Tertiary lymphoid structures (TLSs) serve as hubs for immune cell activation and coordination to generate qualitative local immune responses within tumors. However, the effect of TLSs in pancreatic adenocarcinoma is limited by a poorly immunogenic tumor microenvironment and severe T-cell exhaustion. In this study, we found that tumor-infiltrating T cells, particularly TLS-associated T cells, predominantly exhibit terminal exhaustion characterized by high T-cell immunoglobulin and mucin domain-containing protein 3 (TIM-3) expression in patients with pancreatic cancer, affecting their contribution to antitumor immunity. Thus, we developed a therapeutic nanovaccine by fusing antigen-sensitized dendritic cell membranes with TIM-3-targeted lipid nanoparticles (MLP-aTIM-3) to synergistically reverse T-cell exhaustion. The prepared nanovaccine provides cognate antigens and costimulation to the exhausted T cells by the TIM-3/aTIM-3 interaction.
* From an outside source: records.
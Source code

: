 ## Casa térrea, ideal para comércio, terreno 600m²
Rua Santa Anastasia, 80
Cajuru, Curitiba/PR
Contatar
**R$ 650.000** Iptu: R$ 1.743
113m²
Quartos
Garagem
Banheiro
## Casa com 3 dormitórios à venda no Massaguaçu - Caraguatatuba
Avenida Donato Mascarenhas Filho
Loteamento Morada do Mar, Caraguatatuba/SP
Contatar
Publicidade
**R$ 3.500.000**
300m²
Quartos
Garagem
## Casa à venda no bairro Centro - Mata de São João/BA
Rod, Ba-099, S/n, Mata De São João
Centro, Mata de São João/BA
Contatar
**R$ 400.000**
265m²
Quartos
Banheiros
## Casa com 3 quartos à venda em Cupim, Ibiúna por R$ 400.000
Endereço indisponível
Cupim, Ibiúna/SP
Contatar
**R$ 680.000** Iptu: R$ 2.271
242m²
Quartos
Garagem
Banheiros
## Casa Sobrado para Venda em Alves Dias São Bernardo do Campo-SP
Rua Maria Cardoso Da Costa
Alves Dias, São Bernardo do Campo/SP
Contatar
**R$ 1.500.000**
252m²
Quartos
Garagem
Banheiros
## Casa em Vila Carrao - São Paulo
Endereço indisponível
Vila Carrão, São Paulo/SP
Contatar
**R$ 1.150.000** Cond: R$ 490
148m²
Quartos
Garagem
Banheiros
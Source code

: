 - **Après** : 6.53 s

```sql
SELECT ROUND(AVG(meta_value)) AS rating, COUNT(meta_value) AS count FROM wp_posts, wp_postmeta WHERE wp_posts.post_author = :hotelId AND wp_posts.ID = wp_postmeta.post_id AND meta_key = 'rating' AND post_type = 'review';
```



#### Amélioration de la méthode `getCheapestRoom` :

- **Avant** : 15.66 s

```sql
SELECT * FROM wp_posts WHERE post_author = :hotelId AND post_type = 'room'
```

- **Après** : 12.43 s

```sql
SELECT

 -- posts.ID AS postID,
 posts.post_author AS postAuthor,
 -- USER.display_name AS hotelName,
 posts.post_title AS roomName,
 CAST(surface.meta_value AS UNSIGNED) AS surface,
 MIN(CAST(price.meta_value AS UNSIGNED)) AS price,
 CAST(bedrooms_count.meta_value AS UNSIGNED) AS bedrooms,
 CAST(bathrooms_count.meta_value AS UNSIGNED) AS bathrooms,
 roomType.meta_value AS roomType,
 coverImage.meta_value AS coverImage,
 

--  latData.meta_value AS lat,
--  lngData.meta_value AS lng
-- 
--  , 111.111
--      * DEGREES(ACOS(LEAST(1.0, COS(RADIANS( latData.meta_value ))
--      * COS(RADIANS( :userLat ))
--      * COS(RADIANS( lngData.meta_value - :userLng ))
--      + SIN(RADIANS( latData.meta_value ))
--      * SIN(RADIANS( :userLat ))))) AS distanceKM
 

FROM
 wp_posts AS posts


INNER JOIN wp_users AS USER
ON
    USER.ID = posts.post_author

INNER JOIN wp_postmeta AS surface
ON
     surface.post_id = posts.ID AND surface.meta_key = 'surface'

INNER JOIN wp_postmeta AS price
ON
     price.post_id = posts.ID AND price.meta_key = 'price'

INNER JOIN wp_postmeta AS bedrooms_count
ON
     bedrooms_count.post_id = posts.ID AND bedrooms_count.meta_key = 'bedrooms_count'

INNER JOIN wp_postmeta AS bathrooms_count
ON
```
In vitro and in vivo studies demonstrate that targeting T-cell exhaustion through the MLP-aTIM-3 not only restores T-cell reactivity but also promotes the formation and maturation of TLSs, leading to superior antitumor efficacy in an orthotopic pancreatic cancer model. Additionally, the therapeutic efficacy of MLP-aTIM-3 extends to other tumor models, such as liver metastasis and colorectal cancer. Our study suggests that targeting T-cell exhaustion while enhancing TLS function with MLP-aTIM-3 offers a promising strategy for improving the immune response in nonimmunogenic cancers.